### INPUT MATERIAL
━━━━━━
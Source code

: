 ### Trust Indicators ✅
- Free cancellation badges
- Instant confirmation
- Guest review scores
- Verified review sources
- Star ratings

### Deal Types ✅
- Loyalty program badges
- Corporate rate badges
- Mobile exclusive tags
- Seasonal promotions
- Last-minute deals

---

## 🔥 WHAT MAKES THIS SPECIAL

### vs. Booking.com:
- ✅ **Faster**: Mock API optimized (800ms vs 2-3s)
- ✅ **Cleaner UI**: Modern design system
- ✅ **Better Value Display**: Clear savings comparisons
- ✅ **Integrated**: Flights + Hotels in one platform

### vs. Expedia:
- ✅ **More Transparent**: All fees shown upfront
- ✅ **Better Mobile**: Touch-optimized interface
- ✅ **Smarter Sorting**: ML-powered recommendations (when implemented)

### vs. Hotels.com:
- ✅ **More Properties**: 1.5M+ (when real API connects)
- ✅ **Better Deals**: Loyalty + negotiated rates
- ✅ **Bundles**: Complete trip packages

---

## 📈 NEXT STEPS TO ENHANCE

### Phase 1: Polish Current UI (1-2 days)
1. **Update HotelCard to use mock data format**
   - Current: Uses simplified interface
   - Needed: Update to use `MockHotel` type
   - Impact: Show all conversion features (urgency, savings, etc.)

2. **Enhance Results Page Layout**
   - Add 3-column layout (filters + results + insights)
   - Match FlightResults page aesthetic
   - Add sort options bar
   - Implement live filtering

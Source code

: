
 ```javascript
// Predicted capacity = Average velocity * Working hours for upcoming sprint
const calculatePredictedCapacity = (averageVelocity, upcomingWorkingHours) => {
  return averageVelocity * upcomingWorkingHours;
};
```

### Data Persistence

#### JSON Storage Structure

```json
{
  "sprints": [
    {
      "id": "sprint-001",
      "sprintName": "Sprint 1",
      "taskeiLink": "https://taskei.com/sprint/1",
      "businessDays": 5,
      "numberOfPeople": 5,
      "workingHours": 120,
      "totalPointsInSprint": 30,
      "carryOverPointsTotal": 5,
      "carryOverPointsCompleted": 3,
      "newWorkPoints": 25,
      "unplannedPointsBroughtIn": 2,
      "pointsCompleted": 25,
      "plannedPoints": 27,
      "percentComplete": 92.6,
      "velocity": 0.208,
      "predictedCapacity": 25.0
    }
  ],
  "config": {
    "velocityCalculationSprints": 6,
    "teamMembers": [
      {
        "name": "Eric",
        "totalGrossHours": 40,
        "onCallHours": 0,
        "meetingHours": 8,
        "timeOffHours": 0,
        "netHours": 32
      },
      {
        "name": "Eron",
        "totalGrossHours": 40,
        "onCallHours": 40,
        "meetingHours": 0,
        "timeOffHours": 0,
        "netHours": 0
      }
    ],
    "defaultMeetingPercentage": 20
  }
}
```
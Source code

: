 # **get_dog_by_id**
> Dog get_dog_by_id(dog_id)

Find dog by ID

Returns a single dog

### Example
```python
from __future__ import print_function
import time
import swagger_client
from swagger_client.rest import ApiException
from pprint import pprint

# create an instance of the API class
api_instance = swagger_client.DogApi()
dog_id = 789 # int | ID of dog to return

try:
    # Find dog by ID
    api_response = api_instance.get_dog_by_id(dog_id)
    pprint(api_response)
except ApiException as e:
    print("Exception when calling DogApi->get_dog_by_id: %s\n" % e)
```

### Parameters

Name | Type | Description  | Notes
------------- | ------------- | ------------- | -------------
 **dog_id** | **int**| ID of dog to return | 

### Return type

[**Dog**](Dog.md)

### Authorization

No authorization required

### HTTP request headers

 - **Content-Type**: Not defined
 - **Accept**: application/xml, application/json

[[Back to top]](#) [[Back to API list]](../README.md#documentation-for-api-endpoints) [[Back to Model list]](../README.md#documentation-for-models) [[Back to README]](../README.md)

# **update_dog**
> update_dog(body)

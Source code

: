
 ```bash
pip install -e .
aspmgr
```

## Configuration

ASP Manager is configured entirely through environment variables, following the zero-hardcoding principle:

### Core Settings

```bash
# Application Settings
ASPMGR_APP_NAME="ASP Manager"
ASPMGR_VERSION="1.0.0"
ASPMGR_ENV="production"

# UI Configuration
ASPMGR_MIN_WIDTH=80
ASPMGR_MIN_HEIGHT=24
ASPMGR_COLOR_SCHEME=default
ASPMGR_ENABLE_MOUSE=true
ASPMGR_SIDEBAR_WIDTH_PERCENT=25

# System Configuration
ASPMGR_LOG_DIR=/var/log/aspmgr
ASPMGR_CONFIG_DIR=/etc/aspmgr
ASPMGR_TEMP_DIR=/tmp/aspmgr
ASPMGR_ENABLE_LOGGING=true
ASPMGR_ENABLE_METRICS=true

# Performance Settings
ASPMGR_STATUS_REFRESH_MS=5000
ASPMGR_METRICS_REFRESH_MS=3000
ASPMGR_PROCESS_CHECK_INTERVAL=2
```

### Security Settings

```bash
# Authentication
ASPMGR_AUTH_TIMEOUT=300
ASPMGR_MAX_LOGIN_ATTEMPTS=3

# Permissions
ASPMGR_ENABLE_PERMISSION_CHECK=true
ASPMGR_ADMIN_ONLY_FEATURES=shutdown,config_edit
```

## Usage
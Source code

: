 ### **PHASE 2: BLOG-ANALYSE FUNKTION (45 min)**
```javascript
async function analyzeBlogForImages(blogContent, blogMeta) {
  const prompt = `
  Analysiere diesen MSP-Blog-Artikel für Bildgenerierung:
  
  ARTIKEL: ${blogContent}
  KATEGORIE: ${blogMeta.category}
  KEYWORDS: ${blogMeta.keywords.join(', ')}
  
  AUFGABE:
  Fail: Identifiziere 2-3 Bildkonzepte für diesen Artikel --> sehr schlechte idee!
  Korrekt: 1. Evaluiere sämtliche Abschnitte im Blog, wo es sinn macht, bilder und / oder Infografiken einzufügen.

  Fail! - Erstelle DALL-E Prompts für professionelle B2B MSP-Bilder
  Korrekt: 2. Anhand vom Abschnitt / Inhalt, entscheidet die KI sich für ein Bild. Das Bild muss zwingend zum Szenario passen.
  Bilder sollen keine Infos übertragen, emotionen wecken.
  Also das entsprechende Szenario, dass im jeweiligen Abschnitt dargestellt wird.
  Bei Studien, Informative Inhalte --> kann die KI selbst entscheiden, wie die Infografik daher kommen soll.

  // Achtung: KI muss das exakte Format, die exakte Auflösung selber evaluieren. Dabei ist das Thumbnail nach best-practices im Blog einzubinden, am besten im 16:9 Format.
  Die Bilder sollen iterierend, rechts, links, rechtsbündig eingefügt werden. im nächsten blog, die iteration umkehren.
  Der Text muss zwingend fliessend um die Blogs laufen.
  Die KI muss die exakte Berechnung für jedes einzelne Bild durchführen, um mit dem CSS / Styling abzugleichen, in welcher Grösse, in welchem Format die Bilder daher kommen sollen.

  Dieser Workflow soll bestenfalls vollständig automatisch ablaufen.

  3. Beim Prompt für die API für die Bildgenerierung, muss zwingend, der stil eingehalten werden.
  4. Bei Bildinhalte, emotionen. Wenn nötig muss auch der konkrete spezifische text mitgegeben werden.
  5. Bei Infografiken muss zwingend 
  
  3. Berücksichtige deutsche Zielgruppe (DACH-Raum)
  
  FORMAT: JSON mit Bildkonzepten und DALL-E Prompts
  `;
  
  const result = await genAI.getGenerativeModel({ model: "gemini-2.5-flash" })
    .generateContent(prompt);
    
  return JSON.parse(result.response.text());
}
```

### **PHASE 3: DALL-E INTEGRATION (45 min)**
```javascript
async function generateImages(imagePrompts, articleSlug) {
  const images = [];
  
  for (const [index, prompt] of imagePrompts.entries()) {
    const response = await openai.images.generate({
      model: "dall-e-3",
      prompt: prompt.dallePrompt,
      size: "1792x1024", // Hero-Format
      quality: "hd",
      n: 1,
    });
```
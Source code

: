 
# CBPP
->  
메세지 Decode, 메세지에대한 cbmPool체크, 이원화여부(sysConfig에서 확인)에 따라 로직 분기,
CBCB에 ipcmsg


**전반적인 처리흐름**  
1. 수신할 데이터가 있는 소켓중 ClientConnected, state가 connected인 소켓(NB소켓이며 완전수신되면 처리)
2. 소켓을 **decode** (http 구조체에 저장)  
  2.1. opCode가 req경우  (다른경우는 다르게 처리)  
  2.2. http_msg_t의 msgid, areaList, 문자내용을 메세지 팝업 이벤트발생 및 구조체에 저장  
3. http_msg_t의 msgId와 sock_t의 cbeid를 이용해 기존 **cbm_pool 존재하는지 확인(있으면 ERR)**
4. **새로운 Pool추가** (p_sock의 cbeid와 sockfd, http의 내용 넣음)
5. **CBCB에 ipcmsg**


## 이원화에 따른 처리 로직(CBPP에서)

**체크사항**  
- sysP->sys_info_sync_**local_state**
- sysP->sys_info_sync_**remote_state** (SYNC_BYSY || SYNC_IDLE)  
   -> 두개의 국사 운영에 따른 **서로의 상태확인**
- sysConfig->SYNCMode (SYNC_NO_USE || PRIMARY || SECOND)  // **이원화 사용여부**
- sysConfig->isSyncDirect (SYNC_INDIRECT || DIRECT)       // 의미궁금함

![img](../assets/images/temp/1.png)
━━━━━━
### WORK REQUIRED
What is the number of lines in the data that hold the word "Loyalty"? Reply with that number and nothing else.

### RESULT BELOW
2